(Records from a dataset)
○ ○ ○ ○ ○ ○ ○

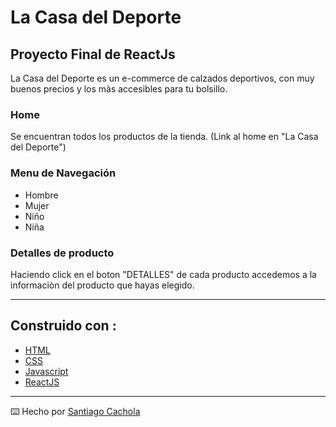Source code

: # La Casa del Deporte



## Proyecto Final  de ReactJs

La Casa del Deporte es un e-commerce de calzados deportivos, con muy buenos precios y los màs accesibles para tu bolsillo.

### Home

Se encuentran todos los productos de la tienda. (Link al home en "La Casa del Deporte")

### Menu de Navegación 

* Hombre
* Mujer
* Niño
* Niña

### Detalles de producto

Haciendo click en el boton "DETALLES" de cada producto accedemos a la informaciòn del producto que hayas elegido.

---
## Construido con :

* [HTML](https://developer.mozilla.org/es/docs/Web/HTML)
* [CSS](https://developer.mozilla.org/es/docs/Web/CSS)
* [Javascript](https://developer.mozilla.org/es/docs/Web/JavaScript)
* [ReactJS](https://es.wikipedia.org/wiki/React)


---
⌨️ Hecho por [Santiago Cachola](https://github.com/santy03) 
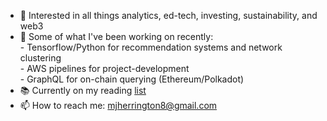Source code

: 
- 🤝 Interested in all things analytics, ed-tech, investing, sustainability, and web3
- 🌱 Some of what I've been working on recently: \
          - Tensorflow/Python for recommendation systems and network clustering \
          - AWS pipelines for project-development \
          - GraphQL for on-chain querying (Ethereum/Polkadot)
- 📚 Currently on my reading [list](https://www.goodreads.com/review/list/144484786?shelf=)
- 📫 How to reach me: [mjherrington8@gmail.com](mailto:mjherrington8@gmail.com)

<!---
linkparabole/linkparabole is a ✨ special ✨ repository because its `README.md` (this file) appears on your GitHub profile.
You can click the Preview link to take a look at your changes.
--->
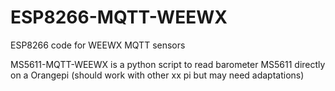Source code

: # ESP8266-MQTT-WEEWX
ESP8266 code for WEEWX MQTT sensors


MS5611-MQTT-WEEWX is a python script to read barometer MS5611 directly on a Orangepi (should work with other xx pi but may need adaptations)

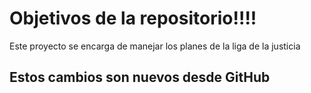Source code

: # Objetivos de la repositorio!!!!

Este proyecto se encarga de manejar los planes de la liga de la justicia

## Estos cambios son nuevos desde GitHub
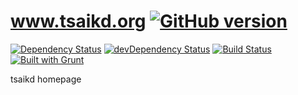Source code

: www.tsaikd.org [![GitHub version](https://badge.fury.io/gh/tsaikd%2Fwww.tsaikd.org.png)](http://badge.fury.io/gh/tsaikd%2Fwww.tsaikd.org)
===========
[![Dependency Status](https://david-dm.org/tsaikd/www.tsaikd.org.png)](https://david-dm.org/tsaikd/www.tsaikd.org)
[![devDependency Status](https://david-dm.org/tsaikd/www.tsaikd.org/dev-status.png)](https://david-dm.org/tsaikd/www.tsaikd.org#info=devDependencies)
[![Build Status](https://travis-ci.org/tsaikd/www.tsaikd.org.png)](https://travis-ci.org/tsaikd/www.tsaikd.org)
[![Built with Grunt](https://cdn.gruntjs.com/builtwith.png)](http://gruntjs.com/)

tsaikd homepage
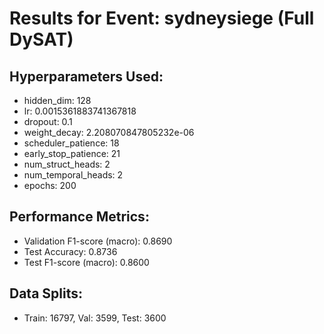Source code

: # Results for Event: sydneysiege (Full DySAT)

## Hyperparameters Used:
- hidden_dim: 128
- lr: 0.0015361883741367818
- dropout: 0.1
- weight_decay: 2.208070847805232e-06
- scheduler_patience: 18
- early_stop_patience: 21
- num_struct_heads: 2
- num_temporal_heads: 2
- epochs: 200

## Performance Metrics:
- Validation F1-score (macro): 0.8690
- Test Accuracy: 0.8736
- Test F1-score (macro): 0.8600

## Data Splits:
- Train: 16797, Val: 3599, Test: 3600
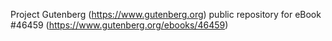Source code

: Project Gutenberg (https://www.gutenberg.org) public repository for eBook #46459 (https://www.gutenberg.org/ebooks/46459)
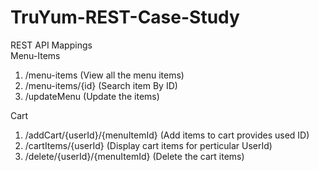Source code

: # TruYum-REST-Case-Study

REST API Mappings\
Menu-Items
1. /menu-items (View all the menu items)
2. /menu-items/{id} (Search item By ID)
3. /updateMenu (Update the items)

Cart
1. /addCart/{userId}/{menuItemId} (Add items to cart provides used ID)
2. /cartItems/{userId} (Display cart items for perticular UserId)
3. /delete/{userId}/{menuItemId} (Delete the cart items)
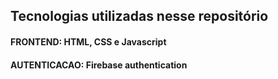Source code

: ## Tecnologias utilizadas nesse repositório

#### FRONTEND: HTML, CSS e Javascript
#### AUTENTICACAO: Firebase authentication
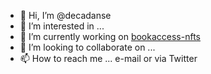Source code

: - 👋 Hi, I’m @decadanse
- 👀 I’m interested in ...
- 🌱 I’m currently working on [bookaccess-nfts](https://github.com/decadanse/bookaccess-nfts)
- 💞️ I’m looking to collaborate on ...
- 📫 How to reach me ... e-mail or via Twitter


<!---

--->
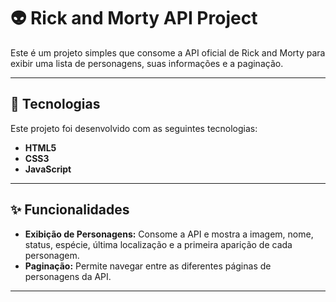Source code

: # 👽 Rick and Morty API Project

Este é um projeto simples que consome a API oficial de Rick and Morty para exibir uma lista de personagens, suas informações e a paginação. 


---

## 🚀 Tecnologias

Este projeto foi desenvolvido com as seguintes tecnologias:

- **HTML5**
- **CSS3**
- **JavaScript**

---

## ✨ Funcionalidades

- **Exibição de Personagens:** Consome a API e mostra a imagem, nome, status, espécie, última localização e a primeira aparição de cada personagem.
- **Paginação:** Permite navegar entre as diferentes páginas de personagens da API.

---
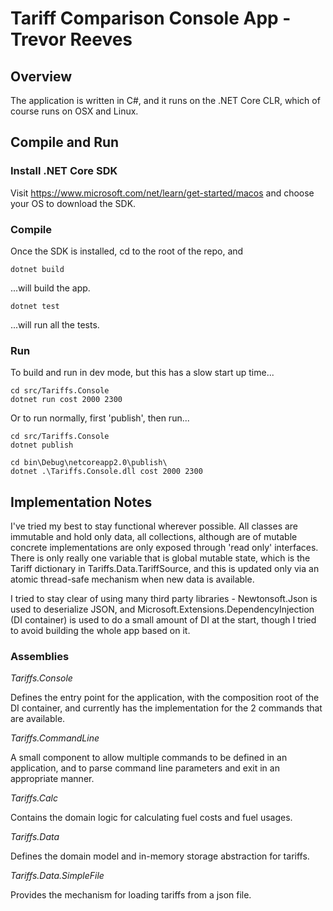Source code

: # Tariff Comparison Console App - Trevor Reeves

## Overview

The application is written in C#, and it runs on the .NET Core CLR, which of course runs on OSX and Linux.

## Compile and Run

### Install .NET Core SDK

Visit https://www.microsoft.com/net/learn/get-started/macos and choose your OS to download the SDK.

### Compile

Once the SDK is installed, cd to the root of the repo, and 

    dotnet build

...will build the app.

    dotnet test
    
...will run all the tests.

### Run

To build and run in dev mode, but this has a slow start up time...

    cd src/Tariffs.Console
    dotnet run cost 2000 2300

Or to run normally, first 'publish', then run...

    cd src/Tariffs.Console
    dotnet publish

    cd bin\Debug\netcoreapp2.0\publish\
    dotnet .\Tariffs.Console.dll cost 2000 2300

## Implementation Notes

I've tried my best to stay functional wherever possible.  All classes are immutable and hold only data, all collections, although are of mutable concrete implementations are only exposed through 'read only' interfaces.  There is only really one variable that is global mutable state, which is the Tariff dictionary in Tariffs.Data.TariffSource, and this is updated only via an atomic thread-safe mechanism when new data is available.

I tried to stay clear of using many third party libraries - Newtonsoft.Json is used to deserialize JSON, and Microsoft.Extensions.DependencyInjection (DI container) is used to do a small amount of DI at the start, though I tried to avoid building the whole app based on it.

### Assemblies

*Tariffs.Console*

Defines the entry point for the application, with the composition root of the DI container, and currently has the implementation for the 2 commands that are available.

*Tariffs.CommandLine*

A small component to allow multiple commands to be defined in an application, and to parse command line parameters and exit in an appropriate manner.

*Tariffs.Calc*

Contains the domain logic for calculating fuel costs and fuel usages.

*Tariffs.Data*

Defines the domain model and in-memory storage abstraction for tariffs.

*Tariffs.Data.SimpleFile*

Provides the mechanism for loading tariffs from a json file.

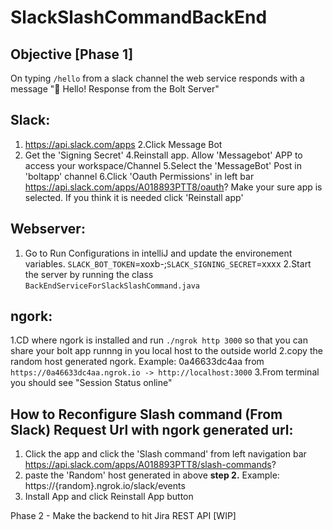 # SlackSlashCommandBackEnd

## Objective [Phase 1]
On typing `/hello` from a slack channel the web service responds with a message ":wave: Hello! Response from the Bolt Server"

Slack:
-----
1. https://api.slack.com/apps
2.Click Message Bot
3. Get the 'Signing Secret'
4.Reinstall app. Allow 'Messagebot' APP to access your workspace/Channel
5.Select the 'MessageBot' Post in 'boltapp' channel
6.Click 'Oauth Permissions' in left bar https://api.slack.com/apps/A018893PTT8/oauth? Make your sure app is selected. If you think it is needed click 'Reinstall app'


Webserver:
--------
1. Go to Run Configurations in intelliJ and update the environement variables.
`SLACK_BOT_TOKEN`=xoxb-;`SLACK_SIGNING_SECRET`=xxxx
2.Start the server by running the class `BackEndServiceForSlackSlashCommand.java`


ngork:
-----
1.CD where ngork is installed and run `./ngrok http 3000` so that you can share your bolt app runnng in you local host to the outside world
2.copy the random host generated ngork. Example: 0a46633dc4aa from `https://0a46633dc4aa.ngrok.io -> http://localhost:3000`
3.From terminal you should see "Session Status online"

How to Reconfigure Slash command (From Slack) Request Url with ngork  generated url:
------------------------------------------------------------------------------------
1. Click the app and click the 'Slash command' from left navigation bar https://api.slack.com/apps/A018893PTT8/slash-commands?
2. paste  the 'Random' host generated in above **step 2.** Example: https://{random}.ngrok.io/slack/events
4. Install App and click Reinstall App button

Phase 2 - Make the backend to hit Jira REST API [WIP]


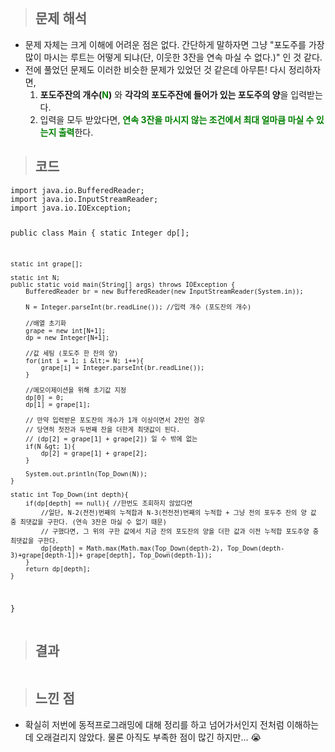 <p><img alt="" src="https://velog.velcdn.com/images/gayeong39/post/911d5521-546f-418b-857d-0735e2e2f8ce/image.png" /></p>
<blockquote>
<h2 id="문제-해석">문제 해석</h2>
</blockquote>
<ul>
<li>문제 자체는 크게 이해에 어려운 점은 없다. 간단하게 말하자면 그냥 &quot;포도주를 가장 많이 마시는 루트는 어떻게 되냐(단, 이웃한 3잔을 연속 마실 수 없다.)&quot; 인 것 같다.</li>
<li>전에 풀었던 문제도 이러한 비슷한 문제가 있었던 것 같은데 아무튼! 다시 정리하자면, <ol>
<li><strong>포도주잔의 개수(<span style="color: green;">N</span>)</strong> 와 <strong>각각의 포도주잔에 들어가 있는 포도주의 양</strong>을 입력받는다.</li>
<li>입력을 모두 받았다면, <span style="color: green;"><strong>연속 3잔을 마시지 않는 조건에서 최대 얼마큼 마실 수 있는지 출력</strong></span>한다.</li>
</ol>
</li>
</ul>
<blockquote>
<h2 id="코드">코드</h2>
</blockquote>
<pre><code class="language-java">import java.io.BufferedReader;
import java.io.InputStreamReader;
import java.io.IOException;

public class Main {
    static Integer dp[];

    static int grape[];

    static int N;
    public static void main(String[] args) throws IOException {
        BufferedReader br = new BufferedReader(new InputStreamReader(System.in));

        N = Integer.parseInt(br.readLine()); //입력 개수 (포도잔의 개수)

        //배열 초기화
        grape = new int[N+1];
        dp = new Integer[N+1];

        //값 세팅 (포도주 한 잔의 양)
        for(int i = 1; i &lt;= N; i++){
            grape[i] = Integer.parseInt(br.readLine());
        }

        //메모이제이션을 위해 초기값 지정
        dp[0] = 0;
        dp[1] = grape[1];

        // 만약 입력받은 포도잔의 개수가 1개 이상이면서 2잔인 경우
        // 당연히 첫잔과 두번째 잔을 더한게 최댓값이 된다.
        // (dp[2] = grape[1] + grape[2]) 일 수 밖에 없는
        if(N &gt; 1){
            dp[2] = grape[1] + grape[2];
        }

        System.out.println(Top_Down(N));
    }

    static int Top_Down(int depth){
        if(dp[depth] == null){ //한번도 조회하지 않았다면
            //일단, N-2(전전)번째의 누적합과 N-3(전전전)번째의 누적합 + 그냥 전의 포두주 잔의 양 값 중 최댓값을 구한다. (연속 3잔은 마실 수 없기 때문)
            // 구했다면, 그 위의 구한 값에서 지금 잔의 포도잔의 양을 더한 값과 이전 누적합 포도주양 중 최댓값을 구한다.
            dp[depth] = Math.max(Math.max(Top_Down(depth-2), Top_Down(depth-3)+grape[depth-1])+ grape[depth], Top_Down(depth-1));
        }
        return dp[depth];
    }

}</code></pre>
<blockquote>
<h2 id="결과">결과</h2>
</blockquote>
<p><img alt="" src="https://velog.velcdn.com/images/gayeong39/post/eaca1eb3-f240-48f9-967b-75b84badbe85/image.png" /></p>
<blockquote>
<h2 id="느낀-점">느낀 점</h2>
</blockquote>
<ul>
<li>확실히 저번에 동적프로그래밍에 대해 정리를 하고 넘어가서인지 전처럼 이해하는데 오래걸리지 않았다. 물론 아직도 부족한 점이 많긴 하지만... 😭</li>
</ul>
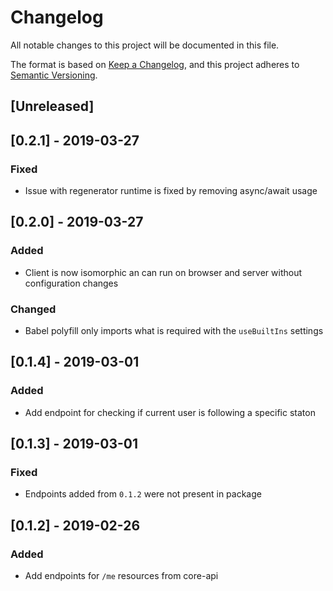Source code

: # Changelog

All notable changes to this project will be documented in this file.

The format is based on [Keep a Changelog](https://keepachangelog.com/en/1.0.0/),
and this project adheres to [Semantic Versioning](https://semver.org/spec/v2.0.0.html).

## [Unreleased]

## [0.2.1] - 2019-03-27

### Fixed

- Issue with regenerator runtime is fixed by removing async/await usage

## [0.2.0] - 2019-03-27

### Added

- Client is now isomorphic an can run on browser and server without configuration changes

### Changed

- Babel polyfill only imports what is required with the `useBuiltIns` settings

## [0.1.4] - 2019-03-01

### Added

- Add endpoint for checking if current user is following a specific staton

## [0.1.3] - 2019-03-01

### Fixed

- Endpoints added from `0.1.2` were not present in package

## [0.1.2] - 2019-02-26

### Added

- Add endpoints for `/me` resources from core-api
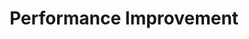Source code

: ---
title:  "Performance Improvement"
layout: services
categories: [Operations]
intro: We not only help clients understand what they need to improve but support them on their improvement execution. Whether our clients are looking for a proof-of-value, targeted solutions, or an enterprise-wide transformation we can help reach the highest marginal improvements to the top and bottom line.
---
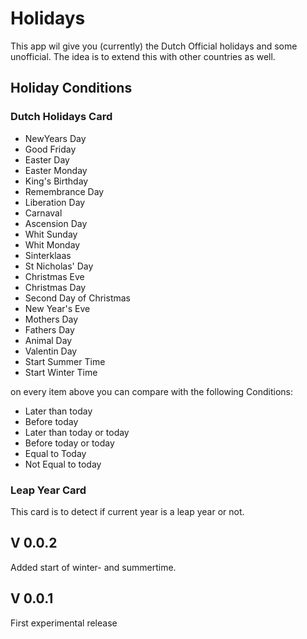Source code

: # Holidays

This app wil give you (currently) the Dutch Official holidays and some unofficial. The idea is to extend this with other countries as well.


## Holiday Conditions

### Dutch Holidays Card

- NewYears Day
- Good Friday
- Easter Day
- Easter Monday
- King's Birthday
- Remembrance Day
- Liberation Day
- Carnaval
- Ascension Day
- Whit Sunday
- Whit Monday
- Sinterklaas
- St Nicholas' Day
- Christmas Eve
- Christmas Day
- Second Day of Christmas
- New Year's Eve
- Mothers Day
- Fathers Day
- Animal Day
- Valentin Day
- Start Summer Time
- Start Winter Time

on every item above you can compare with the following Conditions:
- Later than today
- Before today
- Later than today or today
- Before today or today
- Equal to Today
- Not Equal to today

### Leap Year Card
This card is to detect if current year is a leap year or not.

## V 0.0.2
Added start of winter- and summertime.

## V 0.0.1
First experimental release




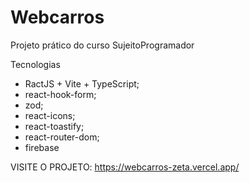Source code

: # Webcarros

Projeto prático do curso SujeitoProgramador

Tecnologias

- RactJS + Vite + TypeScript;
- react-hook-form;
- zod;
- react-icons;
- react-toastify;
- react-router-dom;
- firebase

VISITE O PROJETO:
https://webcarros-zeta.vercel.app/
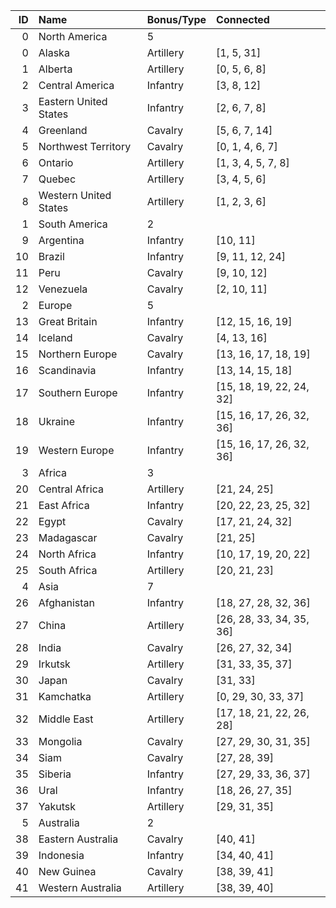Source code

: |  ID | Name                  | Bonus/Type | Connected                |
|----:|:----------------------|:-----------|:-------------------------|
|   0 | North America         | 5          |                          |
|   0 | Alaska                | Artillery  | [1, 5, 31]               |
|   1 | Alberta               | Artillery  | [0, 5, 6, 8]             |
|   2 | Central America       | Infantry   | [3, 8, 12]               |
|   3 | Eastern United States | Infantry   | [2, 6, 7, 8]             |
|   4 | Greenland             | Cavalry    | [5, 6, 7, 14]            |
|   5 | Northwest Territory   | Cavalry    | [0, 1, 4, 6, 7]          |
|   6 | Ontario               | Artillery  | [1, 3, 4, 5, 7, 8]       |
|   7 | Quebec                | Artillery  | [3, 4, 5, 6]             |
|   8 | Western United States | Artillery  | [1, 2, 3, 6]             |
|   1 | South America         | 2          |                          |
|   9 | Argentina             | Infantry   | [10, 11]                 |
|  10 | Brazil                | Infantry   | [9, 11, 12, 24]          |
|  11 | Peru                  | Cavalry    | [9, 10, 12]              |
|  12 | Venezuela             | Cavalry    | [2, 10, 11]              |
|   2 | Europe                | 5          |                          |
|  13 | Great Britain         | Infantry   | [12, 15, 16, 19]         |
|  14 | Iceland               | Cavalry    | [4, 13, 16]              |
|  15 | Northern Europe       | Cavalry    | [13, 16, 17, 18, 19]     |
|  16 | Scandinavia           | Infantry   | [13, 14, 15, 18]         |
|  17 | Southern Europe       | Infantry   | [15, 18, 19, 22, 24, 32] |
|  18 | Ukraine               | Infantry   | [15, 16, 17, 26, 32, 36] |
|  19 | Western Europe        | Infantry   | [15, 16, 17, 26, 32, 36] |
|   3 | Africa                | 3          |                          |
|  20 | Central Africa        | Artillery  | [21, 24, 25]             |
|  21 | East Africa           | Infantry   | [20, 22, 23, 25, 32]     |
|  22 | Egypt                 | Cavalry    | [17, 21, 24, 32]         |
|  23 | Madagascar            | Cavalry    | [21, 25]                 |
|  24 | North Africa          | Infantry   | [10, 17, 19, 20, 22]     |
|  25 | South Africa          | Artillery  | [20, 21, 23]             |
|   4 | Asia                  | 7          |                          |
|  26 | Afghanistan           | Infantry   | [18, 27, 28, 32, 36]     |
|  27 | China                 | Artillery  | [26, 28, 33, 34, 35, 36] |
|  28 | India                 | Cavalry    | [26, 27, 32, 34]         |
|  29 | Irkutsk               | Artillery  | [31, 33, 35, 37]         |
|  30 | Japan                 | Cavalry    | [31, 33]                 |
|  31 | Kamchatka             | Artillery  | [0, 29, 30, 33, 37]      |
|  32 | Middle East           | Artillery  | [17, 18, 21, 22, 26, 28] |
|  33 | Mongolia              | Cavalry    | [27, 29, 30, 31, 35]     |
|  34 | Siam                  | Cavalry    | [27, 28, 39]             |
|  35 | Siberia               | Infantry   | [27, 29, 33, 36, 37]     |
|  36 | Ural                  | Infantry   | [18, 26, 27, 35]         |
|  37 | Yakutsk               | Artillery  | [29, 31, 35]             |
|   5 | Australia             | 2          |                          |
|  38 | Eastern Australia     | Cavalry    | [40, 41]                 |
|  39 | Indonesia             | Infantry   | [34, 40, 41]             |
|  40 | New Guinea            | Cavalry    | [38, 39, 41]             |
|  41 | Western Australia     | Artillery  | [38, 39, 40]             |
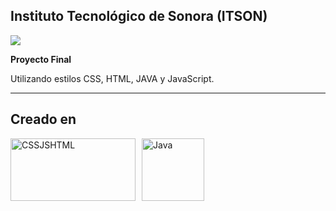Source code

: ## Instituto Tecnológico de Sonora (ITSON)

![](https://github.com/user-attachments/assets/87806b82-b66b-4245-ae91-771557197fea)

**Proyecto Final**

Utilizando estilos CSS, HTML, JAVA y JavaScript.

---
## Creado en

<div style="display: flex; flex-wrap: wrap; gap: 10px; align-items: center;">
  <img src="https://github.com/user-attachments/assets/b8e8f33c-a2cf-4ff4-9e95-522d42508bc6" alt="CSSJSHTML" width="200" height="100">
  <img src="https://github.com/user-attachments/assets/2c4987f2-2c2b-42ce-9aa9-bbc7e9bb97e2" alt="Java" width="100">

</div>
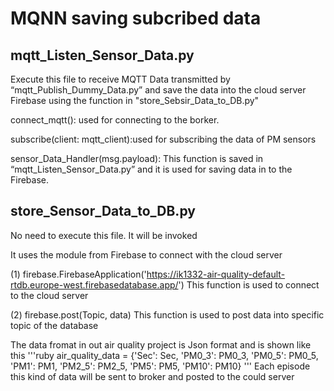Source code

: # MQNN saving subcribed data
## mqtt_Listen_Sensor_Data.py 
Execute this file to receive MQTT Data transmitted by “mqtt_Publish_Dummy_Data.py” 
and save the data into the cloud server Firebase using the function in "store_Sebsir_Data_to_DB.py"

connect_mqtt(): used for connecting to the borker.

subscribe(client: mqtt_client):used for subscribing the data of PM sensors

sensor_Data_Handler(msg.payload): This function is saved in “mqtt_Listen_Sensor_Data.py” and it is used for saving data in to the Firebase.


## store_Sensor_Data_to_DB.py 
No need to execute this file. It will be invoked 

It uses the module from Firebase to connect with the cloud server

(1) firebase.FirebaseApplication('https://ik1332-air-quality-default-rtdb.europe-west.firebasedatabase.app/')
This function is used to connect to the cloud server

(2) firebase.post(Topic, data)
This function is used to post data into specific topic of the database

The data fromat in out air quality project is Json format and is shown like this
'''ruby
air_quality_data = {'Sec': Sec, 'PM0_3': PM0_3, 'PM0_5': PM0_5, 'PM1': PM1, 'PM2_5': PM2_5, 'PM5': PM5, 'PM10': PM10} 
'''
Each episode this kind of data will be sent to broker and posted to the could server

○ ○ ○ ○ ○ ○ ○

**Work to complete:** Find the number of lines in the records that contain "public", and write that number only.

**Solution:** 3